I have tended to move in practical rather than literary circles and consequently have spent most of my life among people who regard poetry, if they think about it all, with intense suspicion: ‘Why can’t it say what it means?’. This has sometimes moved me to mild protest: ‘It does say what it means, it’s just that sometimes it means more than it says’. But really it does a poet no harm to be reminded from time to time that there is a world out there with concerns very different from his or her own, and I take wry comfort from the fact that if this poem by Jon Stallworthy is to be believed, I am in august company!

It is probably unnecessary to explain that W.B.Yeats nursed an unrequited passion for the political activist Maud Gonne, and made her the subject of some of his best poems, and that sometimes books used to be issued with their pages uncut, so that if you actually wanted to read them you had to get busy with a knife.
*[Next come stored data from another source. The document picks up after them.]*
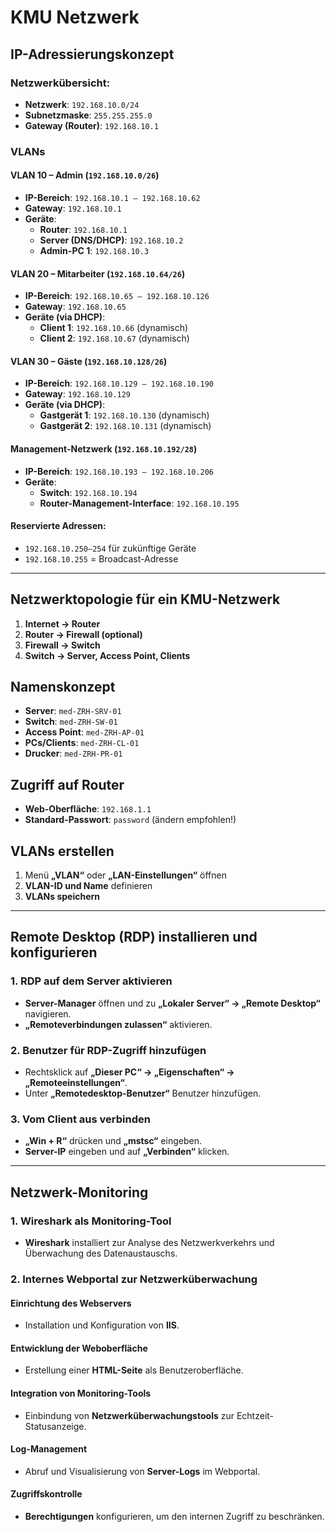 # KMU Netzwerk

## IP-Adressierungskonzept

### Netzwerkübersicht:
- **Netzwerk**: `192.168.10.0/24`
- **Subnetzmaske**: `255.255.255.0`
- **Gateway (Router)**: `192.168.10.1`

### VLANs

#### VLAN 10 – Admin (`192.168.10.0/26`)
- **IP-Bereich**: `192.168.10.1 – 192.168.10.62`
- **Gateway**: `192.168.10.1`
- **Geräte**:
  - **Router**: `192.168.10.1`
  - **Server (DNS/DHCP)**: `192.168.10.2`
  - **Admin-PC 1**: `192.168.10.3`

#### VLAN 20 – Mitarbeiter (`192.168.10.64/26`)
- **IP-Bereich**: `192.168.10.65 – 192.168.10.126`
- **Gateway**: `192.168.10.65`
- **Geräte (via DHCP)**:
  - **Client 1**: `192.168.10.66` (dynamisch)
  - **Client 2**: `192.168.10.67` (dynamisch)

#### VLAN 30 – Gäste (`192.168.10.128/26`)
- **IP-Bereich**: `192.168.10.129 – 192.168.10.190`
- **Gateway**: `192.168.10.129`
- **Geräte (via DHCP)**:
  - **Gastgerät 1**: `192.168.10.130` (dynamisch)
  - **Gastgerät 2**: `192.168.10.131` (dynamisch)

#### Management-Netzwerk (`192.168.10.192/28`)
- **IP-Bereich**: `192.168.10.193 – 192.168.10.206`
- **Geräte**:
  - **Switch**: `192.168.10.194`
  - **Router-Management-Interface**: `192.168.10.195`

#### Reservierte Adressen:
- `192.168.10.250–254` für zukünftige Geräte
- `192.168.10.255` = Broadcast-Adresse

---

## Netzwerktopologie für ein KMU-Netzwerk
1. **Internet → Router**
2. **Router → Firewall (optional)**
3. **Firewall → Switch**
4. **Switch → Server, Access Point, Clients**

## Namenskonzept
- **Server**: `med-ZRH-SRV-01`
- **Switch**: `med-ZRH-SW-01`
- **Access Point**: `med-ZRH-AP-01`
- **PCs/Clients**: `med-ZRH-CL-01`
- **Drucker**: `med-ZRH-PR-01`

## Zugriff auf Router
- **Web-Oberfläche**: `192.168.1.1`
- **Standard-Passwort**: `password` (ändern empfohlen!)

## VLANs erstellen
1. Menü **„VLAN“** oder **„LAN-Einstellungen“** öffnen
2. **VLAN-ID und Name** definieren
3. **VLANs speichern**

---

## Remote Desktop (RDP) installieren und konfigurieren

### 1. RDP auf dem Server aktivieren
- **Server-Manager** öffnen und zu **„Lokaler Server“ → „Remote Desktop“** navigieren.
- **„Remoteverbindungen zulassen“** aktivieren.

### 2. Benutzer für RDP-Zugriff hinzufügen
- Rechtsklick auf **„Dieser PC“ → „Eigenschaften“ → „Remoteeinstellungen“**.
- Unter **„Remotedesktop-Benutzer“** Benutzer hinzufügen.

### 3. Vom Client aus verbinden
- **„Win + R“** drücken und **„mstsc“** eingeben.
- **Server-IP** eingeben und auf **„Verbinden“** klicken.

---

## Netzwerk-Monitoring

### 1. Wireshark als Monitoring-Tool
- **Wireshark** installiert zur Analyse des Netzwerkverkehrs und Überwachung des Datenaustauschs.

### 2. Internes Webportal zur Netzwerküberwachung

#### Einrichtung des Webservers
- Installation und Konfiguration von **IIS**.

#### Entwicklung der Weboberfläche
- Erstellung einer **HTML-Seite** als Benutzeroberfläche.

#### Integration von Monitoring-Tools
- Einbindung von **Netzwerküberwachungstools** zur Echtzeit-Statusanzeige.

#### Log-Management
- Abruf und Visualisierung von **Server-Logs** im Webportal.

#### Zugriffskontrolle
- **Berechtigungen** konfigurieren, um den internen Zugriff zu beschränken.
From W.B. Yeats to his Friend Maud Gonne

‘From W.B. Yeats to his friend Maud Gonne’.
The writing modest as the words upon
the title-page. Him I can understand;
picture him turning the pen in his hand
considering what to write: something not cold
nor yet embarrassingly overbold.
But in the gallery where my portraits are
I cannot see the heart that, set ajar
for anarchists and peasants and sick birds,
could not be crowbarred open by such words
as break the heart of time; that fountained out
in tears or laughter at a newsboy’s shout
– only to the poet remaining shut
as these clenched pages that she never cut.